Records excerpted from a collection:
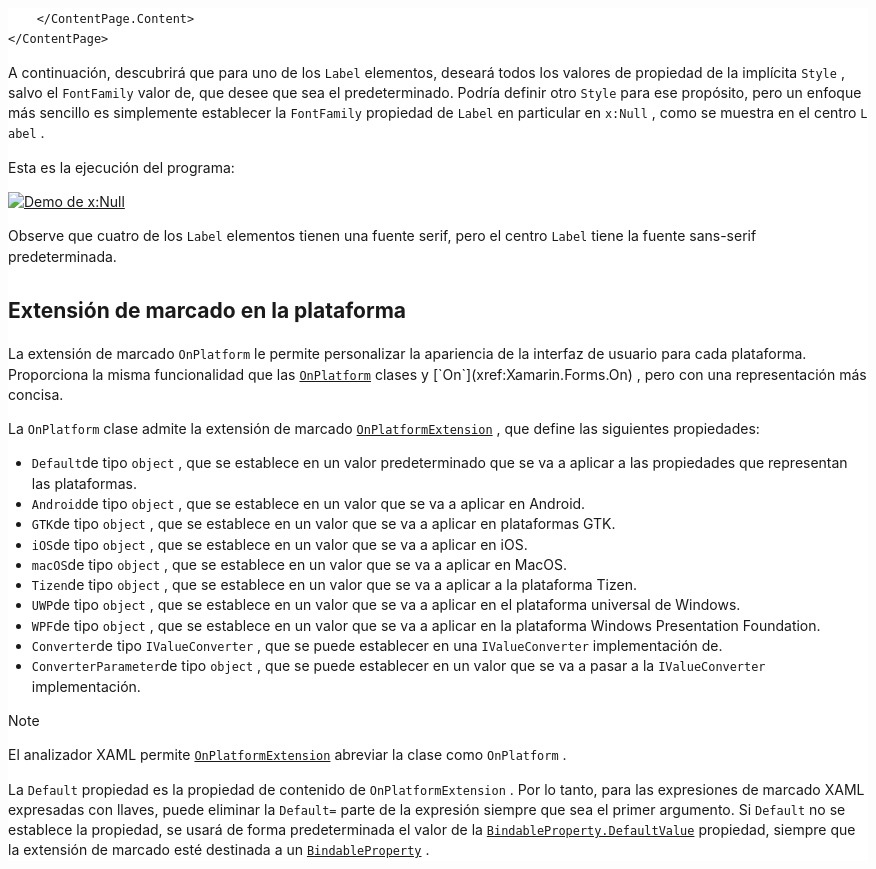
 ```xaml
    </ContentPage.Content>
</ContentPage>   
```

A continuación, descubrirá que para uno de los `Label` elementos, deseará todos los valores de propiedad de la implícita `Style` , salvo el `FontFamily` valor de, que desee que sea el predeterminado. Podría definir otro `Style` para ese propósito, pero un enfoque más sencillo es simplemente establecer la `FontFamily` propiedad de `Label` en particular en `x:Null` , como se muestra en el centro `Label` .

Esta es la ejecución del programa:

[![Demo de x:Null](consuming-images/nulldemo-small.png "Demo de x:Null")](consuming-images/nulldemo-large.png#lightbox "Demo de x:Null")

Observe que cuatro de los `Label` elementos tienen una fuente serif, pero el centro `Label` tiene la fuente sans-serif predeterminada.

## <a name="onplatform-markup-extension"></a>Extensión de marcado en la plataforma

La extensión de marcado `OnPlatform` le permite personalizar la apariencia de la interfaz de usuario para cada plataforma. Proporciona la misma funcionalidad que las [`OnPlatform`](xref:Xamarin.Forms.OnPlatform`1) clases y [`On`](xref:Xamarin.Forms.On) , pero con una representación más concisa.

La `OnPlatform` clase admite la extensión de marcado [`OnPlatformExtension`](xref:Xamarin.Forms.Xaml.OnPlatformExtension) , que define las siguientes propiedades:

- `Default`de tipo `object` , que se establece en un valor predeterminado que se va a aplicar a las propiedades que representan las plataformas.
- `Android`de tipo `object` , que se establece en un valor que se va a aplicar en Android.
- `GTK`de tipo `object` , que se establece en un valor que se va a aplicar en plataformas GTK.
- `iOS`de tipo `object` , que se establece en un valor que se va a aplicar en iOS.
- `macOS`de tipo `object` , que se establece en un valor que se va a aplicar en MacOS.
- `Tizen`de tipo `object` , que se establece en un valor que se va a aplicar a la plataforma Tizen.
- `UWP`de tipo `object` , que se establece en un valor que se va a aplicar en el plataforma universal de Windows.
- `WPF`de tipo `object` , que se establece en un valor que se va a aplicar en la plataforma Windows Presentation Foundation.
- `Converter`de tipo `IValueConverter` , que se puede establecer en una `IValueConverter` implementación de.
- `ConverterParameter`de tipo `object` , que se puede establecer en un valor que se va a pasar a la `IValueConverter` implementación.

> [!NOTE]
> El analizador XAML permite [`OnPlatformExtension`](xref:Xamarin.Forms.Xaml.OnPlatformExtension) abreviar la clase como `OnPlatform` .

La `Default` propiedad es la propiedad de contenido de `OnPlatformExtension` . Por lo tanto, para las expresiones de marcado XAML expresadas con llaves, puede eliminar la `Default=` parte de la expresión siempre que sea el primer argumento. Si `Default` no se establece la propiedad, se usará de forma predeterminada el valor de la [`BindableProperty.DefaultValue`](xref:Xamarin.Forms.BindableProperty.DefaultValue) propiedad, siempre que la extensión de marcado esté destinada a un [`BindableProperty`](xref:Xamarin.Forms.BindableProperty) .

Exercise directions: When you copy the data above, keep each line exact and omit the pictures.

Task response:
 ```xaml
    </ContentPage.Content>
</ContentPage>   
```

A continuación, descubrirá que para uno de los `Label` elementos, deseará todos los valores de propiedad de la implícita `Style` , salvo el `FontFamily` valor de, que desee que sea el predeterminado. Podría definir otro `Style` para ese propósito, pero un enfoque más sencillo es simplemente establecer la `FontFamily` propiedad de `Label` en particular en `x:Null` , como se muestra en el centro `Label` .

Esta es la ejecución del programa:

[![Demo de x:Null](consuming-images/nulldemo-small.png "Demo de x:Null")](consuming-images/nulldemo-large.png#lightbox "Demo de x:Null")

Observe que cuatro de los `Label` elementos tienen una fuente serif, pero el centro `Label` tiene la fuente sans-serif predeterminada.

## <a name="onplatform-markup-extension"></a>Extensión de marcado en la plataforma

La extensión de marcado `OnPlatform` le permite personalizar la apariencia de la interfaz de usuario para cada plataforma. Proporciona la misma funcionalidad que las [`OnPlatform`](xref:Xamarin.Forms.OnPlatform`1) clases y [`On`](xref:Xamarin.Forms.On) , pero con una representación más concisa.

La `OnPlatform` clase admite la extensión de marcado [`OnPlatformExtension`](xref:Xamarin.Forms.Xaml.OnPlatformExtension) , que define las siguientes propiedades:

- `Default`de tipo `object` , que se establece en un valor predeterminado que se va a aplicar a las propiedades que representan las plataformas.
- `Android`de tipo `object` , que se establece en un valor que se va a aplicar en Android.
- `GTK`de tipo `object` , que se establece en un valor que se va a aplicar en plataformas GTK.
- `iOS`de tipo `object` , que se establece en un valor que se va a aplicar en iOS.
- `macOS`de tipo `object` , que se establece en un valor que se va a aplicar en MacOS.
- `Tizen`de tipo `object` , que se establece en un valor que se va a aplicar a la plataforma Tizen.
- `UWP`de tipo `object` , que se establece en un valor que se va a aplicar en el plataforma universal de Windows.
- `WPF`de tipo `object` , que se establece en un valor que se va a aplicar en la plataforma Windows Presentation Foundation.
- `Converter`de tipo `IValueConverter` , que se puede establecer en una `IValueConverter` implementación de.
- `ConverterParameter`de tipo `object` , que se puede establecer en un valor que se va a pasar a la `IValueConverter` implementación.

> [!NOTE]
> El analizador XAML permite [`OnPlatformExtension`](xref:Xamarin.Forms.Xaml.OnPlatformExtension) abreviar la clase como `OnPlatform` .

La `Default` propiedad es la propiedad de contenido de `OnPlatformExtension` . Por lo tanto, para las expresiones de marcado XAML expresadas con llaves, puede eliminar la `Default=` parte de la expresión siempre que sea el primer argumento. Si `Default` no se establece la propiedad, se usará de forma predeterminada el valor de la [`BindableProperty.DefaultValue`](xref:Xamarin.Forms.BindableProperty.DefaultValue) propiedad, siempre que la extensión de marcado esté destinada a un [`BindableProperty`](xref:Xamarin.Forms.BindableProperty) .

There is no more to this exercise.